These records contain pictures, which must be left out; copy exactly the lines from the one with "Peripheral R\+O\+M base" up to and including the one with "f_m(y, x; \theta)\\".

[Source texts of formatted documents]
----

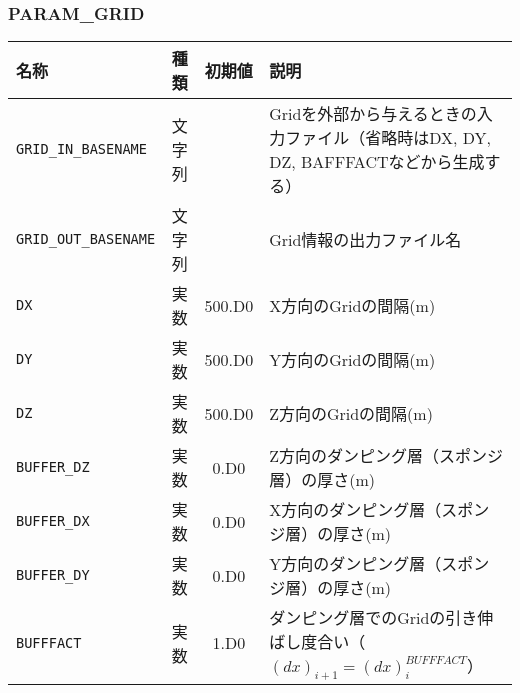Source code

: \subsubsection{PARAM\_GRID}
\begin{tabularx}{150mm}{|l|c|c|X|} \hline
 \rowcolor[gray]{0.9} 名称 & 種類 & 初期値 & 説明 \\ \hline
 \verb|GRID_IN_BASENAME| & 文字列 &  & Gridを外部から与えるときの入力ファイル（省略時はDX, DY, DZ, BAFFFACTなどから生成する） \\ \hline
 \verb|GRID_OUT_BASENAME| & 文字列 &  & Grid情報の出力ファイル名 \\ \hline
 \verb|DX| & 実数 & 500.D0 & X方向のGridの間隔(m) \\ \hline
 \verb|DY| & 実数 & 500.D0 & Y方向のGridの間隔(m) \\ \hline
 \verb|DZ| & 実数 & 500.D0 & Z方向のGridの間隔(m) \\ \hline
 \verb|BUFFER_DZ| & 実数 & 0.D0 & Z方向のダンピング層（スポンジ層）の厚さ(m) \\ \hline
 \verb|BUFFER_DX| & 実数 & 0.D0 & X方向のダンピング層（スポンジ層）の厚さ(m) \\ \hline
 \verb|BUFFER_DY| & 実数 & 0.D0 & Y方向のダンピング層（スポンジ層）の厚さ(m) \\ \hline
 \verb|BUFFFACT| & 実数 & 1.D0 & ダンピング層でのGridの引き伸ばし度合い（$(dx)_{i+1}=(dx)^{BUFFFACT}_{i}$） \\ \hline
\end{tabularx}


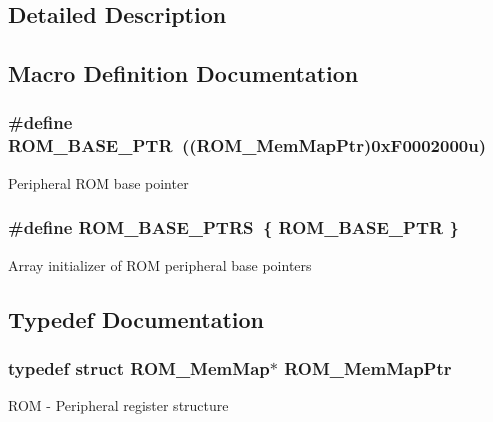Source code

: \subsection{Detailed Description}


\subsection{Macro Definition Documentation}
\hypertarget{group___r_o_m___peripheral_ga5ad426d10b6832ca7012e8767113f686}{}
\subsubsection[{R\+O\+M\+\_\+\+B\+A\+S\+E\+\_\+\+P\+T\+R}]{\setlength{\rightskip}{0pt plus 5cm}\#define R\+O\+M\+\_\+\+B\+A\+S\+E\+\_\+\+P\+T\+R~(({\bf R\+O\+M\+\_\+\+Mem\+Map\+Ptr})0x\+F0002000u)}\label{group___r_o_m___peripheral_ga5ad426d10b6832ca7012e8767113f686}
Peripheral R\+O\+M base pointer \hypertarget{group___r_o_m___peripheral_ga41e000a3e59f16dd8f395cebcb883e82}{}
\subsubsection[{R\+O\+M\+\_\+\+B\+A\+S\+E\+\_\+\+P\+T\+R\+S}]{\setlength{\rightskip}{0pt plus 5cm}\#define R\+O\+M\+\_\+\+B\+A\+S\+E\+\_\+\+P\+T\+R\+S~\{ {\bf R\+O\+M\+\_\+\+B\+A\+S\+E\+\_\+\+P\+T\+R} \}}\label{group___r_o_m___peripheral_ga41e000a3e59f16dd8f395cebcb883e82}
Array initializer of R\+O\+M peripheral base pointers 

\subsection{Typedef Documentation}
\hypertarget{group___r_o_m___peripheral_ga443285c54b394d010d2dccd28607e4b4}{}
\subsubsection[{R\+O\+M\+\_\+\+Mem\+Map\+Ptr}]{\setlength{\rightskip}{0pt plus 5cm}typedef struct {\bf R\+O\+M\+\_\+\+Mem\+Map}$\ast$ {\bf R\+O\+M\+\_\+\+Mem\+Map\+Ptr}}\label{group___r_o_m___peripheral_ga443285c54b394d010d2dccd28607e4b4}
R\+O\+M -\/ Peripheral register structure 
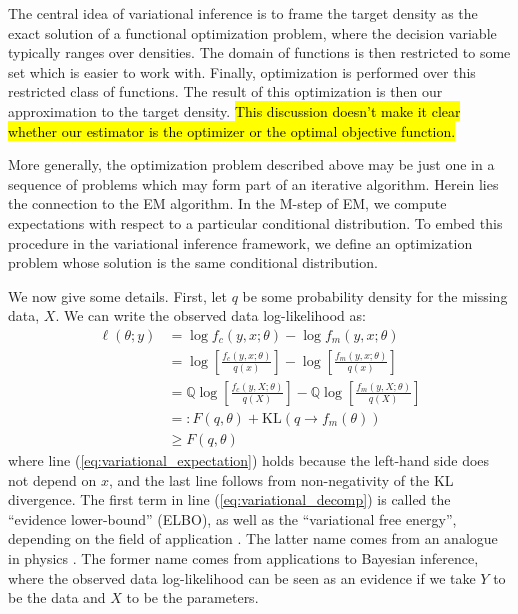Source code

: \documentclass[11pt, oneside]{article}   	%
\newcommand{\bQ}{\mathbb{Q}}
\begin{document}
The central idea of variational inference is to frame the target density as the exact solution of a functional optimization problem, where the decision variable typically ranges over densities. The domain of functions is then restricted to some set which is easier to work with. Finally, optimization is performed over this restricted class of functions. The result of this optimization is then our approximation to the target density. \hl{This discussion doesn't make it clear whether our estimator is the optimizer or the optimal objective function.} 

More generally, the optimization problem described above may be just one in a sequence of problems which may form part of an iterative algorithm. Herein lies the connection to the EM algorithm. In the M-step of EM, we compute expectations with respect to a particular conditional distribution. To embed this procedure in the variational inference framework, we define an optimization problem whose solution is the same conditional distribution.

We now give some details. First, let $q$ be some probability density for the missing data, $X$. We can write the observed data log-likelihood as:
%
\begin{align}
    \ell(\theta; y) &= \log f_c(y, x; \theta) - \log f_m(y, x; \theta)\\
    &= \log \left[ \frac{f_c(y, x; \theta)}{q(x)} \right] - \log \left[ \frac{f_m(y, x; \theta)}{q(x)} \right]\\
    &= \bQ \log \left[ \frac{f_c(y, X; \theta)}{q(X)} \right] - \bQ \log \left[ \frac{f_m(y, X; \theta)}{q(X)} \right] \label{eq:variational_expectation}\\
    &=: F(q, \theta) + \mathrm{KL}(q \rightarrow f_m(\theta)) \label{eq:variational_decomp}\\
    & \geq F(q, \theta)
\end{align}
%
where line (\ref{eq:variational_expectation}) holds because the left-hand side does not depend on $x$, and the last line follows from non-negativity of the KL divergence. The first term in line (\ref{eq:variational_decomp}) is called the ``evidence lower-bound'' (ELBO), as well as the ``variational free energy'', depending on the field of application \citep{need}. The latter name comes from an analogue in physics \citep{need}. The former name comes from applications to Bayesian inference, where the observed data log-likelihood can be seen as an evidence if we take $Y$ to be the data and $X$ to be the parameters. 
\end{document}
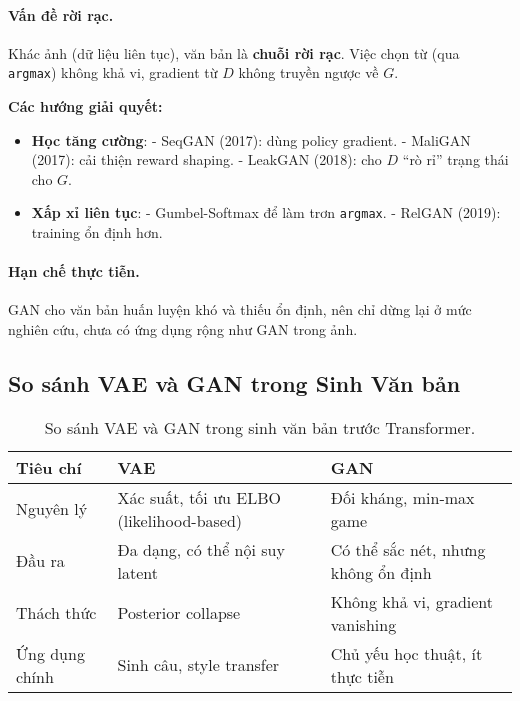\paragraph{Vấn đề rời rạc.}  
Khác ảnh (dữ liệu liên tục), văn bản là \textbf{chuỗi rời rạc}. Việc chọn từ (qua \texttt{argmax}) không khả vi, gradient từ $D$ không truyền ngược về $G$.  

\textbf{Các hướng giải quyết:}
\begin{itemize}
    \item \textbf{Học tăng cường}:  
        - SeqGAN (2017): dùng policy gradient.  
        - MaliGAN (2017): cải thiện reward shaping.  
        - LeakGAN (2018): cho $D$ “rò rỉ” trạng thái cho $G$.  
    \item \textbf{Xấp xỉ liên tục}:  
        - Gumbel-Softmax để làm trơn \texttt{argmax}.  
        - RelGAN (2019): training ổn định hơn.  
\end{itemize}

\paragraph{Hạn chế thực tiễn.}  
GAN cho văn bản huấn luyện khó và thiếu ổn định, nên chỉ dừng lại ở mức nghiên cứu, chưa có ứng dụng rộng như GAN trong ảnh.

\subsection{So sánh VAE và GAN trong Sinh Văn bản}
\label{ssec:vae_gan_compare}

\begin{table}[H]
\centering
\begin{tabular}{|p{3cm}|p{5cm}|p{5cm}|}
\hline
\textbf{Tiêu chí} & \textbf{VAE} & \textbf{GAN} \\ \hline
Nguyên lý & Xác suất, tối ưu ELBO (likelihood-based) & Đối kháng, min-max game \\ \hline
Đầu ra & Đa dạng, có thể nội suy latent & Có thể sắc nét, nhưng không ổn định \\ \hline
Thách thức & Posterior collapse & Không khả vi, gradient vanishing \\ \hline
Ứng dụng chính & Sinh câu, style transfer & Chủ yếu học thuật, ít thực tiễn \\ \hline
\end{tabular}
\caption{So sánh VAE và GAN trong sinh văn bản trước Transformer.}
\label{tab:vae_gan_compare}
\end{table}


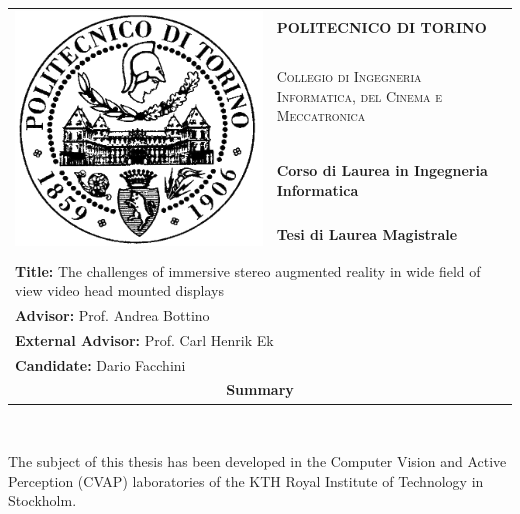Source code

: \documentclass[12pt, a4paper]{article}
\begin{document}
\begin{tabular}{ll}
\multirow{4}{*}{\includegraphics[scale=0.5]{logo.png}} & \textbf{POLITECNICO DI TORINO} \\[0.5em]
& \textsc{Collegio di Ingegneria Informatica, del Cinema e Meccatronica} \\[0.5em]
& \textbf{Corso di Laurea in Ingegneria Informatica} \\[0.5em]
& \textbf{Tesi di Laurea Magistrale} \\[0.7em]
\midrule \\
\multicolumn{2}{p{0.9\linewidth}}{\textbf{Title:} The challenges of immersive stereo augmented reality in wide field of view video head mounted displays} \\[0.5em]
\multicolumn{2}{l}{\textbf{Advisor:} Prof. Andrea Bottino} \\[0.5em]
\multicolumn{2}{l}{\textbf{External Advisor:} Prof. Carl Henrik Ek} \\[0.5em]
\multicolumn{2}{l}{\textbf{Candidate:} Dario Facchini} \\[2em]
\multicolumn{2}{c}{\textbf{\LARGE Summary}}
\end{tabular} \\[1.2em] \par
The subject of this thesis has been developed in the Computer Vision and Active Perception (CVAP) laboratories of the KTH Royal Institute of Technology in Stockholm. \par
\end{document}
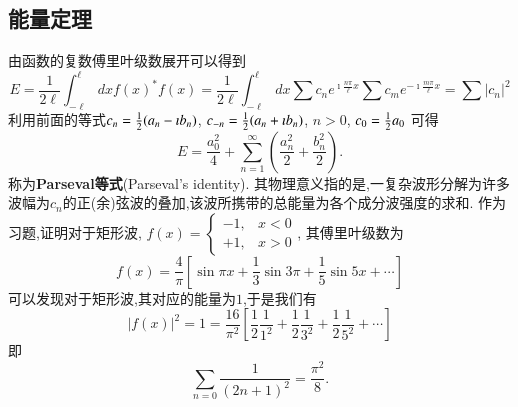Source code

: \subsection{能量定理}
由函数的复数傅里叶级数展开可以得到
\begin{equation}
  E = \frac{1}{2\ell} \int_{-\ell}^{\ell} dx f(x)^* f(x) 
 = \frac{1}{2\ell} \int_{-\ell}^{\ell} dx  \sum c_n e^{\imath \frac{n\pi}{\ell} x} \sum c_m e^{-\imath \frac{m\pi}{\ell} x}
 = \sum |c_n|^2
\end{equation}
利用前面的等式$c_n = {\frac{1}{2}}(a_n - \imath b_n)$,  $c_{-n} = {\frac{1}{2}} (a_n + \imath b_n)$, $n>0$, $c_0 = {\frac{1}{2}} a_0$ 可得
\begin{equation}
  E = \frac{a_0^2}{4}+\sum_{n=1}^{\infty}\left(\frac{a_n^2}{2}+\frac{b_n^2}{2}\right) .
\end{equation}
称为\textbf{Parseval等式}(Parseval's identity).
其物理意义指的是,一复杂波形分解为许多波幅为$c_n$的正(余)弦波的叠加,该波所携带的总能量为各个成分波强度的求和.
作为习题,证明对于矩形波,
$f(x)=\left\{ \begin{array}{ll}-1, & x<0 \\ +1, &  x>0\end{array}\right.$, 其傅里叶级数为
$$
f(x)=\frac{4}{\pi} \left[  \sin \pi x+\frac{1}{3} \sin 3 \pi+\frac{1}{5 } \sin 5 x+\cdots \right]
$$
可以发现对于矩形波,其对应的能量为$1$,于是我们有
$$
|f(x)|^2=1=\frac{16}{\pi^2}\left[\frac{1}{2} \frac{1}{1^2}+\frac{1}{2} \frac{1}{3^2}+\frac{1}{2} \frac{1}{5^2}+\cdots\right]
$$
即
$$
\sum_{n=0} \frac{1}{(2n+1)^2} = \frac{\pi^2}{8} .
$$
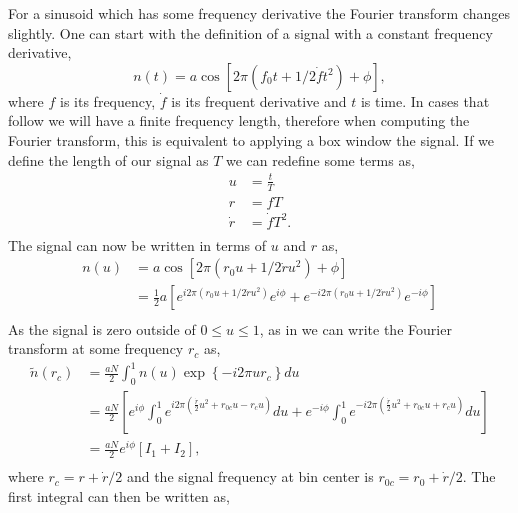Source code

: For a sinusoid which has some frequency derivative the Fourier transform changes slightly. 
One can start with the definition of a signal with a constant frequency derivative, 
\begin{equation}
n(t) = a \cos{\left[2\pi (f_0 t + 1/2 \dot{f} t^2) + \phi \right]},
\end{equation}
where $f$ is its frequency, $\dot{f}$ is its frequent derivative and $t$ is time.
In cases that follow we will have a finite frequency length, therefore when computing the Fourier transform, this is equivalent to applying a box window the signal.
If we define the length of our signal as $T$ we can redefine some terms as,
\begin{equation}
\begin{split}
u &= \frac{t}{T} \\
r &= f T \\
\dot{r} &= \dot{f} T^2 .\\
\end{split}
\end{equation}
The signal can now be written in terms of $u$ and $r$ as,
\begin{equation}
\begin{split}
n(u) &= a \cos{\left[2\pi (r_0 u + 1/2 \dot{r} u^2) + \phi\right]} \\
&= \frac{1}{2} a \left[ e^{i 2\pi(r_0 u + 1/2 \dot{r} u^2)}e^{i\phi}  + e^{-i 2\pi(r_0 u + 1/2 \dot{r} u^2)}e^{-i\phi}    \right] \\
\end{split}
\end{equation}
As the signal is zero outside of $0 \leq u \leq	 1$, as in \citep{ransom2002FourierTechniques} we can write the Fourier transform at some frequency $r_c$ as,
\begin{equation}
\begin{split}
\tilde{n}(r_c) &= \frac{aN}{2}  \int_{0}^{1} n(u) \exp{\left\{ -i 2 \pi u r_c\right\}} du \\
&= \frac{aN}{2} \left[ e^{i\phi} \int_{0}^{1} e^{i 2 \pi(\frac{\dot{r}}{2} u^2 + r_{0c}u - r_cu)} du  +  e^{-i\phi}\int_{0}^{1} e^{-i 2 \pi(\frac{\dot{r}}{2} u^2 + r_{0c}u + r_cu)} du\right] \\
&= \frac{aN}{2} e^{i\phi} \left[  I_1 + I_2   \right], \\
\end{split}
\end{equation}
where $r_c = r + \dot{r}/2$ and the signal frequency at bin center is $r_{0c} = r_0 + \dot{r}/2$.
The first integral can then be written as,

----

Output below:
Peripheral R\+O\+M base pointer \hypertarget{group___r_o_m___peripheral_ga41e000a3e59f16dd8f395cebcb883e82}{}
\subsubsection[{R\+O\+M\+\_\+\+B\+A\+S\+E\+\_\+\+P\+T\+R\+S}]{\setlength{\rightskip}{0pt plus 5cm}\#define R\+O\+M\+\_\+\+B\+A\+S\+E\+\_\+\+P\+T\+R\+S~\{ {\bf R\+O\+M\+\_\+\+B\+A\+S\+E\+\_\+\+P\+T\+R} \}}\label{group___r_o_m___peripheral_ga41e000a3e59f16dd8f395cebcb883e82}
Array initializer of R\+O\+M peripheral base pointers 

\subsection{Typedef Documentation}
\hypertarget{group___r_o_m___peripheral_ga443285c54b394d010d2dccd28607e4b4}{}
\subsubsection[{R\+O\+M\+\_\+\+Mem\+Map\+Ptr}]{\setlength{\rightskip}{0pt plus 5cm}typedef struct {\bf R\+O\+M\+\_\+\+Mem\+Map}$\ast$ {\bf R\+O\+M\+\_\+\+Mem\+Map\+Ptr}}\label{group___r_o_m___peripheral_ga443285c54b394d010d2dccd28607e4b4}
R\+O\+M -\/ Peripheral register structure 
Source code

: \documentclass[11pt, oneside]{article}   	%
\newcommand{\bQ}{\mathbb{Q}}
\begin{document}
The central idea of variational inference is to frame the target density as the exact solution of a functional optimization problem, where the decision variable typically ranges over densities. The domain of functions is then restricted to some set which is easier to work with. Finally, optimization is performed over this restricted class of functions. The result of this optimization is then our approximation to the target density. \hl{This discussion doesn't make it clear whether our estimator is the optimizer or the optimal objective function.} 

More generally, the optimization problem described above may be just one in a sequence of problems which may form part of an iterative algorithm. Herein lies the connection to the EM algorithm. In the M-step of EM, we compute expectations with respect to a particular conditional distribution. To embed this procedure in the variational inference framework, we define an optimization problem whose solution is the same conditional distribution.

We now give some details. First, let $q$ be some probability density for the missing data, $X$. We can write the observed data log-likelihood as:
%
\begin{align}
    \ell(\theta; y) &= \log f_c(y, x; \theta) - \log f_m(y, x; \theta)\\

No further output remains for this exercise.